A agenda social-liberal não investe em grandes arroubos democráticos na tomada de decisão pública. Prefere acordos entre elites
10) Elites não são somente econômicas. Envolve os que têm mais poder ou prestígio entre igrejas, artes, sindicatos etc. Exclui os "de baixo" das tratativas
11) Na primeira gestão de Lula, a que começou em 2003, houve certa incerteza sobre qual rumo tomar. Isso durou até 2005, quando Lula adotou de vez a inspiração rooseveltiana. Até então, bateu no cravo e na ferradura alternadamente
12) O caso emblemático foi criar o Ministério da Agricultura – dado ao agronegócio – e o Ministério do Desenvolvimento Agrário - dado para a Democracia Socialista dirigir com extensionistas rurais, lideranças agroecológicas e da agricultura familiar.

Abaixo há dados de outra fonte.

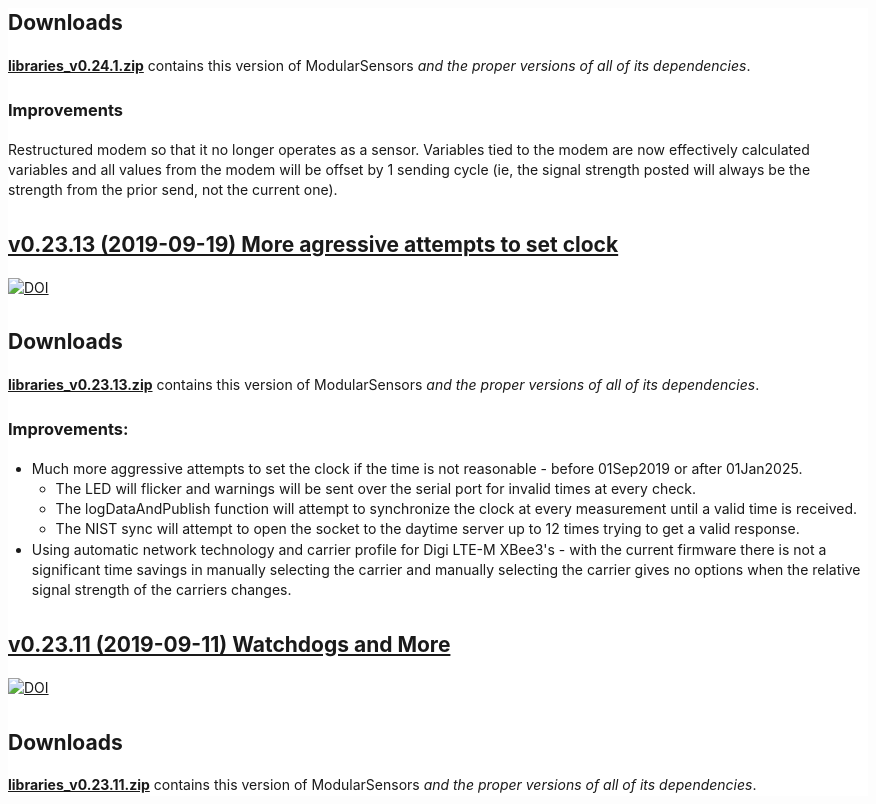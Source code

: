 ## Downloads

**[libraries_v0.24.1.zip](https://github.com/EnviroDIY/ModularSensors/releases/download/v0.24.1/libraries_v0.24.1.zip)** contains this version of ModularSensors _and the proper versions of all of its dependencies_.

### Improvements

Restructured modem so that it no longer operates as a sensor.  Variables tied to the modem are now effectively calculated variables and all values from the modem will be offset by 1 sending cycle (ie, the signal strength posted will always be the strength from the prior send, not the current one).


## [v0.23.13 (2019-09-19) More agressive attempts to set clock](https://github.com/EnviroDIY/ModularSensors/releases/tag/v0.23.13)

[![DOI](https://zenodo.org/badge/DOI/10.5281/zenodo.3451413.svg)](https://doi.org/10.5281/zenodo.3451413)

## Downloads

**[libraries_v0.23.13.zip](https://github.com/EnviroDIY/ModularSensors/releases/download/v0.23.13/libraries_v0.23.13.zip)** contains this version of ModularSensors _and the proper versions of all of its dependencies_.

### Improvements:
- Much more aggressive attempts to set the clock if the time is not reasonable - before 01Sep2019 or after 01Jan2025.
    - The LED will flicker and warnings will be sent over the serial port for invalid times at every check.
    - The logDataAndPublish function will attempt to synchronize the clock at every measurement until a valid time is received.
   - The NIST sync will attempt to open the socket to the daytime server up to 12 times trying to get a valid response.
- Using automatic network technology and carrier profile for Digi LTE-M XBee3's - with the current firmware there is not a significant time savings in manually selecting the carrier and manually selecting the carrier gives no options when the relative signal strength of the carriers changes.


## [v0.23.11 (2019-09-11) Watchdogs and More](https://github.com/EnviroDIY/ModularSensors/releases/tag/v0.23.11)

[![DOI](https://zenodo.org/badge/DOI/10.5281/zenodo.3405562.svg)](https://doi.org/10.5281/zenodo.3405562)

## Downloads

**[libraries_v0.23.11.zip](https://github.com/EnviroDIY/ModularSensors/releases/download/v0.23.11/libraries_v0.23.11.zip)** contains this version of ModularSensors _and the proper versions of all of its dependencies_.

13) A política bicéfala nesta área se repetiu na macroestrutura de governo: economia com megaempresários e ultraliberais (sob comando de Palocci e Meirelles) e políticas sociais mais próximas da esquerda petista e igreja progressista, caso do programa Fome Zero.
14) A partir de 2005, Lula deixou a dúvida de lado. O Fome Zero foi substituído pelo Bolsa Família e sua operacionalização deixou de ser feita por estruturas participacionistas (como Frei Betto havia montado) e foi para as mãos de prefeitos
15) Agora, o distanciamento com o Modo Petista de Governar se acentuou. Lula continua falando das três refeições diárias e da agenda social como relevante para o processo civilizatório brasileiro. Mas, não cita uma linha da gestão participativa.
16) Lula não disse se enquadrará empresários. Falou de matar a fome de todos: de comida e de poder. Isso não é socialdemocracia. Está mais para a agenda de Tony Blair, o dirigente inglês que pavimentou a transição da socialdemocracia para o social-liberalismo.
17) O Reino Unido, aliás, é um bom campo de pesquisa sobre social-liberalismo. Foi aí que os ex-socialdemocratas arredondaram a bola da Nova Gestão Pública inaugurada pela Baronesa Thatcher de Kesteven, mais conhecida como Margaret Thatcher.
18) Explico para não confundir. Acredito que é fundamental sermos corretos, honestos e transparentes nas escolhas ideológicas e teóricas que fazemos na política. Principalmente quando o desejo é reconstruir o país, destruído pelos trogloditas da extrema-direita.
19) Ser claro é parte da pedagogia política das forças progressistas.
Lula não errou, mas fez uma escolha. E é fundamental que todos tenham nítido sobre qual escolha fez para não se queixar sobre o peixe que comprou. (FIM)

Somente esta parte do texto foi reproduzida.